▶ **Problem statement**: Write the listing below out again in full, dropping its pictures.

▶ **Information supplied**:
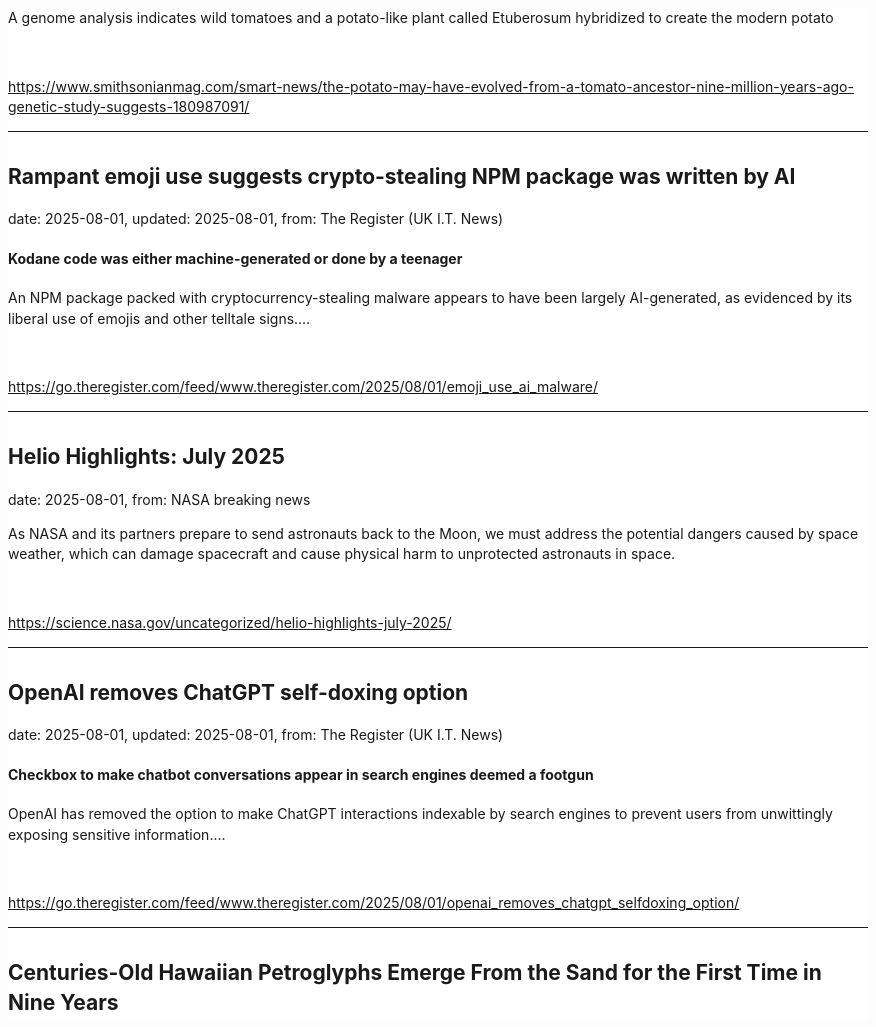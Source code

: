 A genome analysis indicates wild tomatoes and a potato-like plant called Etuberosum hybridized to create the modern potato 

<br> 

<https://www.smithsonianmag.com/smart-news/the-potato-may-have-evolved-from-a-tomato-ancestor-nine-million-years-ago-genetic-study-suggests-180987091/>

---

## Rampant emoji use suggests crypto-stealing NPM package was written by AI

date: 2025-08-01, updated: 2025-08-01, from: The Register (UK I.T. News)

<h4>Kodane code was either machine-generated or done by a teenager</h4> <p>An NPM package packed with cryptocurrency-stealing malware appears to have been largely AI-generated, as evidenced by its liberal use of emojis and other telltale signs.…</p> <p></p> 

<br> 

<https://go.theregister.com/feed/www.theregister.com/2025/08/01/emoji_use_ai_malware/>

---

## Helio Highlights: July 2025

date: 2025-08-01, from: NASA breaking news

As NASA and its partners prepare to send astronauts back to the Moon, we must address the potential dangers caused by space weather, which can damage spacecraft and cause physical harm to unprotected astronauts in space. 

<br> 

<https://science.nasa.gov/uncategorized/helio-highlights-july-2025/>

---

## OpenAI removes ChatGPT self-doxing option

date: 2025-08-01, updated: 2025-08-01, from: The Register (UK I.T. News)

<h4>Checkbox to make chatbot conversations appear in search engines deemed a footgun</h4> <p>OpenAI has removed the option to make ChatGPT interactions indexable by search engines to prevent users from unwittingly exposing sensitive information.…</p> 

<br> 

<https://go.theregister.com/feed/www.theregister.com/2025/08/01/openai_removes_chatgpt_selfdoxing_option/>

---

## Centuries-Old Hawaiian Petroglyphs Emerge From the Sand for the First Time in Nine Years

▶ **Task output**:
Source code

: A genome analysis indicates wild tomatoes and a potato-like plant called Etuberosum hybridized to create the modern potato 

<br> 

<https://www.smithsonianmag.com/smart-news/the-potato-may-have-evolved-from-a-tomato-ancestor-nine-million-years-ago-genetic-study-suggests-180987091/>

---

## Rampant emoji use suggests crypto-stealing NPM package was written by AI

date: 2025-08-01, updated: 2025-08-01, from: The Register (UK I.T. News)

<h4>Kodane code was either machine-generated or done by a teenager</h4> <p>An NPM package packed with cryptocurrency-stealing malware appears to have been largely AI-generated, as evidenced by its liberal use of emojis and other telltale signs.…</p> <p></p> 

<br> 

<https://go.theregister.com/feed/www.theregister.com/2025/08/01/emoji_use_ai_malware/>

---

## Helio Highlights: July 2025

date: 2025-08-01, from: NASA breaking news

As NASA and its partners prepare to send astronauts back to the Moon, we must address the potential dangers caused by space weather, which can damage spacecraft and cause physical harm to unprotected astronauts in space. 

<br> 

<https://science.nasa.gov/uncategorized/helio-highlights-july-2025/>

---

## OpenAI removes ChatGPT self-doxing option

date: 2025-08-01, updated: 2025-08-01, from: The Register (UK I.T. News)

<h4>Checkbox to make chatbot conversations appear in search engines deemed a footgun</h4> <p>OpenAI has removed the option to make ChatGPT interactions indexable by search engines to prevent users from unwittingly exposing sensitive information.…</p> 

<br> 

<https://go.theregister.com/feed/www.theregister.com/2025/08/01/openai_removes_chatgpt_selfdoxing_option/>

---

## Centuries-Old Hawaiian Petroglyphs Emerge From the Sand for the First Time in Nine Years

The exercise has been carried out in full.